Exercise: Out of the material that follows, write out exactly the lines from the line with "This is the" to the line with "Among the previously", both ends included, and no others.

Data supplied:
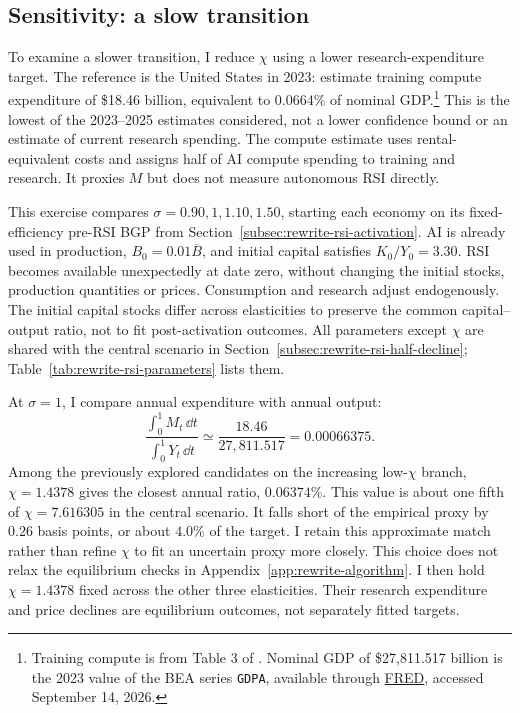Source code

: \subsection{Sensitivity: a slow transition}
\label{subsec:rewrite-rsi-research-share}

To examine a slower transition, I reduce $\chi$ using a lower research-expenditure
target. The reference is the United
States in 2023: \citet{korinekmckelvey2026} estimate training compute
expenditure of \$18.46 billion, equivalent to $0.0664\%$ of nominal
GDP.\footnote{Training compute is from Table 3 of
\citet{korinekmckelvey2026}. Nominal GDP of \$27,811.517 billion is the
2023 value of the BEA series \texttt{GDPA}, available through
\href{https://fred.stlouisfed.org/data/GDPA}{FRED}, accessed September 14, 2026.}
This is the lowest of the 2023--2025 estimates considered, not a lower
confidence bound or an estimate of current research spending. The compute
estimate uses rental-equivalent costs and assigns half of AI compute
spending to training and research. It proxies $M$ but does not measure
autonomous RSI directly.

This exercise compares $\sigma=0.90,1,1.10,1.50$, starting each economy
on its fixed-efficiency pre-RSI BGP from
Section~\ref{subsec:rewrite-rsi-activation}. AI is already used in
production, $B_0=0.01\overline B$, and initial capital satisfies
$K_0/Y_0=3.30$. RSI becomes available unexpectedly at date zero, without
changing the initial stocks, production quantities or prices. Consumption
and research adjust endogenously. The initial capital stocks differ across
elasticities to preserve the common capital--output ratio, not to fit
post-activation outcomes. All parameters except $\chi$ are shared with
the central scenario in Section~\ref{subsec:rewrite-rsi-half-decline};
Table~\ref{tab:rewrite-rsi-parameters} lists them.

At $\sigma=1$, I compare annual expenditure with annual output:
\begin{equation}
 \frac{\int_0^1 M_t\,\dd t}{\int_0^1 Y_t\,\dd t}
 \simeq \frac{18.46}{27{,}811.517}=0.00066375.
 \label{eq:rewrite-research-share-target}
\end{equation}
Among the previously explored candidates on the increasing low-$\chi$
branch, $\chi=1.4378$ gives the closest annual ratio, $0.06374\%$.
This value is about one fifth of $\chi=7.616305$ in the central scenario.
It falls short of the empirical proxy by $0.26$ basis points, or about
$4.0\%$ of the target. I retain this approximate match rather than refine
$\chi$ to fit an uncertain proxy more closely. This choice does not relax
the equilibrium checks in Appendix~\ref{app:rewrite-algorithm}.
I then hold $\chi=1.4378$ fixed across the other three elasticities.
Their research expenditure and price declines are equilibrium outcomes,
not separately fitted targets.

Worked solution:
This is the lowest of the 2023--2025 estimates considered, not a lower
confidence bound or an estimate of current research spending. The compute
estimate uses rental-equivalent costs and assigns half of AI compute
spending to training and research. It proxies $M$ but does not measure
autonomous RSI directly.

This exercise compares $\sigma=0.90,1,1.10,1.50$, starting each economy
on its fixed-efficiency pre-RSI BGP from
Section~\ref{subsec:rewrite-rsi-activation}. AI is already used in
production, $B_0=0.01\overline B$, and initial capital satisfies
$K_0/Y_0=3.30$. RSI becomes available unexpectedly at date zero, without
changing the initial stocks, production quantities or prices. Consumption
and research adjust endogenously. The initial capital stocks differ across
elasticities to preserve the common capital--output ratio, not to fit
post-activation outcomes. All parameters except $\chi$ are shared with
the central scenario in Section~\ref{subsec:rewrite-rsi-half-decline};
Table~\ref{tab:rewrite-rsi-parameters} lists them.

At $\sigma=1$, I compare annual expenditure with annual output:
\begin{equation}
 \frac{\int_0^1 M_t\,\dd t}{\int_0^1 Y_t\,\dd t}
 \simeq \frac{18.46}{27{,}811.517}=0.00066375.
 \label{eq:rewrite-research-share-target}
\end{equation}
Among the previously explored candidates on the increasing low-$\chi$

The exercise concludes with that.